Meteorologists declared a smog situation due to a high ozone concentration in the air in Prague as well as in the Central Bohemia, Usti (north Bohemia), Zlin (south Moravia), Moravia-Silesia and Olomouc (both north Moravia) regions yesterday.
The high ozone level may affect the breathing of elderly and ill people and children, the CHMU announced.
The ozone concentration may decrease in the evening, but the situation will repeat on Friday, it added.
“On Friday and Saturday, we expect the temperatures across the Czech Republic to reach 38 degrees Celsius.

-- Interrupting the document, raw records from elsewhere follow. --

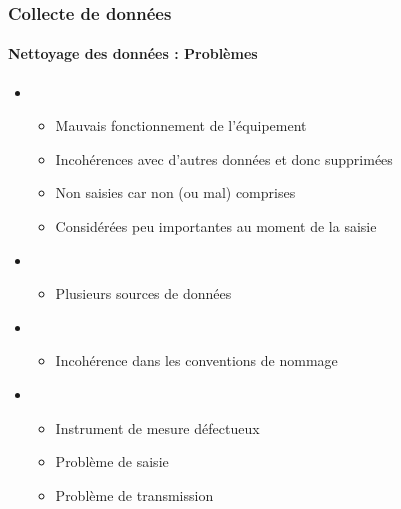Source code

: \documentclass[xcolor=table]{beamer}
\begin{document}
\begin{frame}
	\frametitle{Collecte de données}
	\framesubtitle{Nettoyage des données : Problèmes}
	
	\begin{itemize}
		\item {}
		\begin{itemize}
			\item Mauvais fonctionnement de l'équipement
			\item Incohérences avec d'autres données et donc supprimées
			\item Non saisies car non (ou mal) comprises
			\item Considérées peu importantes au moment de la saisie
		\end{itemize}
		\item {}
		\begin{itemize}
			\item Plusieurs sources de données
		\end{itemize}
		\item {}
		\begin{itemize}
			\item Incohérence dans les conventions de nommage
		\end{itemize}
		\item {}
		\begin{itemize}
			\item Instrument de mesure défectueux
			\item Problème de saisie
			\item Problème de transmission
		\end{itemize}
	\end{itemize}
	
\end{frame}
\end{document}
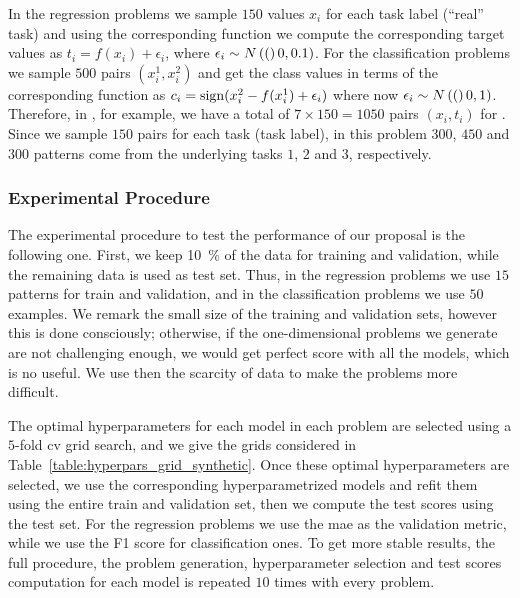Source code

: %
In the regression problems we sample $150$ values $x_i$ for each task label (``real'' task) and using the corresponding function we compute the corresponding target values as $t_i = f(x_i) + \epsilon_i$, where $\epsilon_i \sim N \left((\right)0, 0.1)$.
For the classification problems we sample $500$ pairs $(x_i^1, x_i^2)$ and get the class values in terms of the corresponding function as $c_i = \operatorname{sign}(x_i^2 - f(x_i^1) + \epsilon_i)$ where now $\epsilon_i \sim N \left((\right)0, 1)$.
%
Therefore, in , for example, we have a total of $7 \times 150 = \num{1050}$ pairs $(x_i, t_i)$ for . Since we sample $150$ pairs for each task (task label), in this problem $300$, $450$ and $300$ patterns come from the underlying tasks $1$, $2$ and $3$, respectively.

\subsubsection*{Experimental Procedure}
The experimental procedure to test the performance of our proposal is the following one.
First, we keep \SI{10}{\percent} of the data for training and validation, while the remaining data is used as test set. Thus, in the regression problems we use $15$ patterns for train and validation, and in the classification problems we use $50$ examples.
%
We remark the small size of the training and validation sets, however this is done consciously; otherwise, if the one-dimensional problems we generate are not challenging enough, we would get perfect score with all the models, which is no useful. We use then the scarcity of data to make the problems more difficult.
%

The optimal hyperparameters for each model in each problem are selected using a $5$-fold \acrshort{cv} grid search, and we give the grids considered in Table~\ref{table:hyperpars_grid_synthetic}.
%
Once these optimal hyperparameters are selected, we use the corresponding hyperparametrized models and refit them using the entire train and validation set, then we compute the test scores using the test set.
%
For the regression problems we use the \acrfull{mae} as the validation metric, while we use the F1 score for classification ones.
%
To get more stable results, the full procedure, the problem generation, hyperparameter selection and test scores computation for each model is repeated $10$ times with every problem.
%

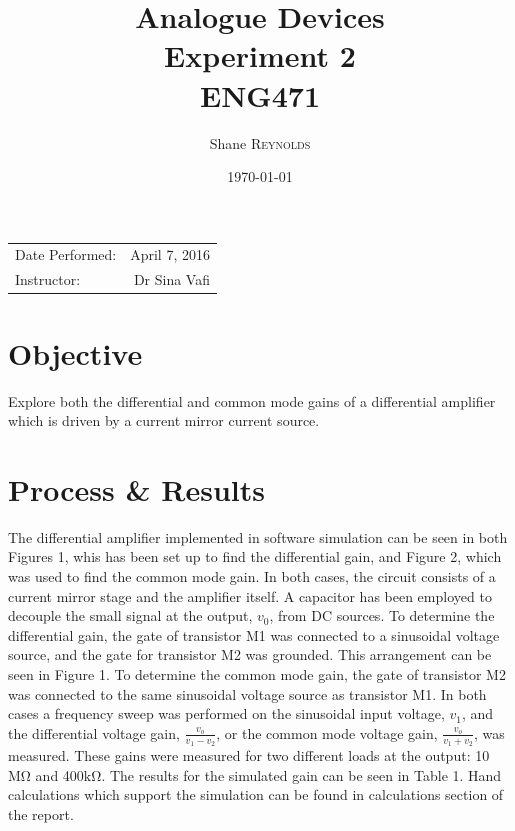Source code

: \documentclass{article}
\title{Analogue Devices \\ Experiment 2 \\ ENG471} %
\author{Shane \textsc{Reynolds}} %
\date{\today} %
\begin{document}
\maketitle %

\begin{center}
\begin{tabular}{l r}
Date Performed: & April 7, 2016 \\ %
Instructor: & Dr Sina Vafi %
\end{tabular}
\end{center}



\section{Objective}

Explore both the differential and common mode gains of a differential amplifier which is driven by  a current mirror current source.


\section{Process \& Results}

The differential amplifier implemented in software simulation can be seen in both Figures 1, whis has been set up to find the differential gain, and Figure 2, which was used to find the common mode gain. In both cases, the circuit consists of a current mirror stage and the amplifier itself. A capacitor has been employed to decouple the small signal at the output, $v_0$, from DC sources. To determine the differential gain, the gate of transistor M1 was connected to a sinusoidal voltage source, and the gate for transistor M2 was grounded. This arrangement can be seen in Figure 1. To determine the common mode gain, the gate of transistor M2 was connected to the same sinusoidal voltage source as transistor M1. In both cases a frequency sweep was performed on the sinusoidal input voltage, $v_1$, and the differential voltage gain, $\frac{v_o}{v_1 - v_2}$, or the common mode voltage gain, $\frac{v_o}{v_1 + v_2}$, was measured. These gains were measured for two different loads at the output: 10$\si{\mega\ohm}$ and 400$\si{\kilo\ohm}$. The results for the simulated gain can be seen in Table 1. Hand calculations which support the simulation can be found in calculations section of the report.
\end{document}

Even higher temperatures cannot be ruled out at certain places,” the CHMU said.
Only on Sunday, the temperatures will temporarily drop as a result of an approaching cold weather front.
In reaction to the long-lasting drought, the Agriculture Ministry has called on farmers for cautiousness during the harvest works, and asked people not to waste water.

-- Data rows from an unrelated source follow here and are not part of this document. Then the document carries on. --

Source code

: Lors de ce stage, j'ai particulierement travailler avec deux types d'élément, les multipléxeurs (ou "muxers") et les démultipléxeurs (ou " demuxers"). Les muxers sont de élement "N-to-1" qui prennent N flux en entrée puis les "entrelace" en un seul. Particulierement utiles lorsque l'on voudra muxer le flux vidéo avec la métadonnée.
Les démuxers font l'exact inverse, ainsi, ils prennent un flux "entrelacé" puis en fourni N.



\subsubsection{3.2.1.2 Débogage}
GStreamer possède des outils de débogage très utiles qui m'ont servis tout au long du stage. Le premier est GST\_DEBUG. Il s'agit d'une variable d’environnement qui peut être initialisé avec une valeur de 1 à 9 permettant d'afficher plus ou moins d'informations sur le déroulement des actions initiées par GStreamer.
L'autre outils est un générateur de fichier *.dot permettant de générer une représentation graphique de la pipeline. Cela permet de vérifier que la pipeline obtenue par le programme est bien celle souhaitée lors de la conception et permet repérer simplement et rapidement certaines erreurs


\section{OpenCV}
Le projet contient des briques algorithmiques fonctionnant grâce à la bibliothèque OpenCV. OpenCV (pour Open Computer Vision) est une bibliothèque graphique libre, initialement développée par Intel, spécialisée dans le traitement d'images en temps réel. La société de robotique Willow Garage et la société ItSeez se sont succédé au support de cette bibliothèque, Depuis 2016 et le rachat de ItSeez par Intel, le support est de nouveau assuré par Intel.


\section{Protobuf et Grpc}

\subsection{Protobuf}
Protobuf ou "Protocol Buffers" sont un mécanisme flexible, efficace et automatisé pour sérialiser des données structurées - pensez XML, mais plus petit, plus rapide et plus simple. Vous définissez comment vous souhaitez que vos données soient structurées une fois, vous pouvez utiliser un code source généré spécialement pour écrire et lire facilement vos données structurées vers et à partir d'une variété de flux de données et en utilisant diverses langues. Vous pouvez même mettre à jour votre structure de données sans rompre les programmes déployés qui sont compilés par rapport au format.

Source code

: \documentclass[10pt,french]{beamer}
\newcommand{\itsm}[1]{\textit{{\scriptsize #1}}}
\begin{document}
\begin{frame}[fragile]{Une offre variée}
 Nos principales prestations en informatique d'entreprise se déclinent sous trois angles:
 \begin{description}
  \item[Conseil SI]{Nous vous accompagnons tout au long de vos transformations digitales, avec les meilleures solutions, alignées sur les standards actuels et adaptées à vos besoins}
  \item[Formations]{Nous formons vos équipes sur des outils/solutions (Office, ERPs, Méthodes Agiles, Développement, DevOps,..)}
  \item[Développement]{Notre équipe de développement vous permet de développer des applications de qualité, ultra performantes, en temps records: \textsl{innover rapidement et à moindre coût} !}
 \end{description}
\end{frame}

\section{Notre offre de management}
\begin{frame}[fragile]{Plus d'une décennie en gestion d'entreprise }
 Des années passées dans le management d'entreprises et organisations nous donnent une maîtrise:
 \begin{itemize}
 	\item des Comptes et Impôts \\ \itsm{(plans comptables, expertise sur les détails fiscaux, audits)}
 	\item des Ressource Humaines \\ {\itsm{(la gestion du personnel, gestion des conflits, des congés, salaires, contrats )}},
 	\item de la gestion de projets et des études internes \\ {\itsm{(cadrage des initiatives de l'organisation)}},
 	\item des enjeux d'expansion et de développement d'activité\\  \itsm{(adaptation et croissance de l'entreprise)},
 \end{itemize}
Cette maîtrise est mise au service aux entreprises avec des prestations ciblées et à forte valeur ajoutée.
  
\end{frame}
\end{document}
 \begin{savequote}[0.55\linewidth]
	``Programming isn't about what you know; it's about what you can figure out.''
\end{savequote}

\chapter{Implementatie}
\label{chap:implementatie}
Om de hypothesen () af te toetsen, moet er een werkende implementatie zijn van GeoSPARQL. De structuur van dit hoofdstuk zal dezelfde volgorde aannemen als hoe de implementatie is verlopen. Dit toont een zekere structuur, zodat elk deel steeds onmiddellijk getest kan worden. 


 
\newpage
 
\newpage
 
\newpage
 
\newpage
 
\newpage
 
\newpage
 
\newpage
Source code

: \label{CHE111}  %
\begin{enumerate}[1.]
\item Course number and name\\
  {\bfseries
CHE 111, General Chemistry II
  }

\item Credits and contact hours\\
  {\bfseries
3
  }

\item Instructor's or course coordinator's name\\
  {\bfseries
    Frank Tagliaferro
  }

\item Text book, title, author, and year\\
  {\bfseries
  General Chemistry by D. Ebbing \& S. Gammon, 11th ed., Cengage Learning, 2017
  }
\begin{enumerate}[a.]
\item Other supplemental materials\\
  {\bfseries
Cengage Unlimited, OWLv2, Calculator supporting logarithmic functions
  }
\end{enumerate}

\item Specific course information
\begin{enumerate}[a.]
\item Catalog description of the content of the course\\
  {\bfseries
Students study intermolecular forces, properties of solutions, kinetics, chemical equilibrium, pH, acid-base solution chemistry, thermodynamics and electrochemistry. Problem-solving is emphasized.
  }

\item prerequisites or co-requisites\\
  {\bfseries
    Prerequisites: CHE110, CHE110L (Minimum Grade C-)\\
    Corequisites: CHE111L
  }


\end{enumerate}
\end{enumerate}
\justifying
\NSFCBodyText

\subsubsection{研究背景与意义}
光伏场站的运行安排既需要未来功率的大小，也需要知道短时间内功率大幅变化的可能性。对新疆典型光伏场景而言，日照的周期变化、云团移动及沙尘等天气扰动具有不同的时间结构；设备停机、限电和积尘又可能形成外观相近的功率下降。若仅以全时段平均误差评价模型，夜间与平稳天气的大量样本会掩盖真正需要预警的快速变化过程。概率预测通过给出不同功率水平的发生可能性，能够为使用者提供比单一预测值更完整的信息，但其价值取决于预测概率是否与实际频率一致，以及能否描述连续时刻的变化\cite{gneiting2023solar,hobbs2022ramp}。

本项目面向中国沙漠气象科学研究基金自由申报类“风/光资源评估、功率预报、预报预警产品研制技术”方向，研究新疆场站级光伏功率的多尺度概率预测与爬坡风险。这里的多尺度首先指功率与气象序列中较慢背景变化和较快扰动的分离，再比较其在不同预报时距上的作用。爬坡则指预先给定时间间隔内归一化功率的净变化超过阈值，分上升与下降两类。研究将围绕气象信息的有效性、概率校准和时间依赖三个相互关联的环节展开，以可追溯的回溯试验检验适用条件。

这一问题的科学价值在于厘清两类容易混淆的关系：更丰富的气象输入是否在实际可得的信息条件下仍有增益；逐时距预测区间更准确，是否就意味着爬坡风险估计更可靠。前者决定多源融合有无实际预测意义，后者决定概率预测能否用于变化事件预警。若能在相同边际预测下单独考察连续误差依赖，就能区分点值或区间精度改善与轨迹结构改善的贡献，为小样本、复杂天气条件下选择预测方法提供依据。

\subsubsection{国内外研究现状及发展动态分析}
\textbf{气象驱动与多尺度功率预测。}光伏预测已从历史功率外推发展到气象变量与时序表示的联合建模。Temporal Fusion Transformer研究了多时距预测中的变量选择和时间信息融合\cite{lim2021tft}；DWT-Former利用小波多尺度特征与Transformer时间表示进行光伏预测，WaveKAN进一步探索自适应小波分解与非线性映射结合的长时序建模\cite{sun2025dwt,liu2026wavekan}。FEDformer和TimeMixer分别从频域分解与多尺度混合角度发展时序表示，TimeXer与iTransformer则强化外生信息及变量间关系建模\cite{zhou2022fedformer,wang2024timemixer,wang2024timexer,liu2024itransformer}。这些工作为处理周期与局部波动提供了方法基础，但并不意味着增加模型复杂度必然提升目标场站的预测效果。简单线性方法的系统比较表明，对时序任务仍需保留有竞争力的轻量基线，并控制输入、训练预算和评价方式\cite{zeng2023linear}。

Since the beginning of the year, the precipitations per square metre have been 150 litres lower than usual, which is about one third of the usual volume.
The soil is dry to the depth of 20 centimetres except for mountainous areas.
In South Bohemia and at the middle and upper reaches of the Labe (Elbe) River basin, plants have started dying of a shortage of water.
Another badly afflicted region is South Moravia.
The volume of water in Czech rivers reaches 10 to 50 percent of what is usual in August, and it is even lower in the tributaries of the middle section of the Labe and the Vltava rivers.
In some localities, households’ private wells have dried up and people must rely on tanks with fresh water supplied by the authorities.
Farmers complain of expected poor crops of potatoes, maize, hops and vegetables that imply financial losses worth hundreds of millions of crowns.
Grain remains unharmed and its harvest continues. However, defects on combine harvesters and other agricultural machines have caused several forest fires already.
In July alone, their number was the highest in the same month in the past five years, the firemen said.